**DIRECTIONS FOR THIS TASK:** When a line in the entries below contains "https", tally it; give the tally with nothing added.

**RECORDED DATA:**
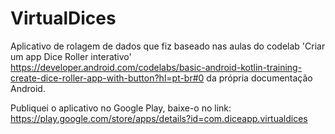 # VirtualDices

Aplicativo de rolagem de dados que fiz baseado nas aulas do codelab 'Criar um app Dice Roller interativo' https://developer.android.com/codelabs/basic-android-kotlin-training-create-dice-roller-app-with-button?hl=pt-br#0 da própria documentação Android.

Publiquei o aplicativo no Google Play, baixe-o no link: https://play.google.com/store/apps/details?id=com.diceapp.virtualdices
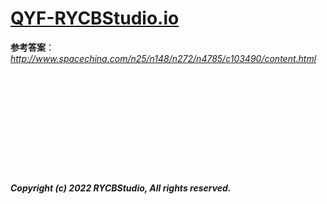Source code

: # [QYF-RYCBStudio.io][Link]
**参考答案**：*http://www.spacechina.com/n25/n148/n272/n4785/c103490/content.html*

[Link]:https://qyf-rycbstudio.github.io

# &nbsp;
## &nbsp;
### &nbsp;



##### *Copyright (c) 2022 RYCBStudio, All rights reserved.*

**TASK SOLUTION:** 3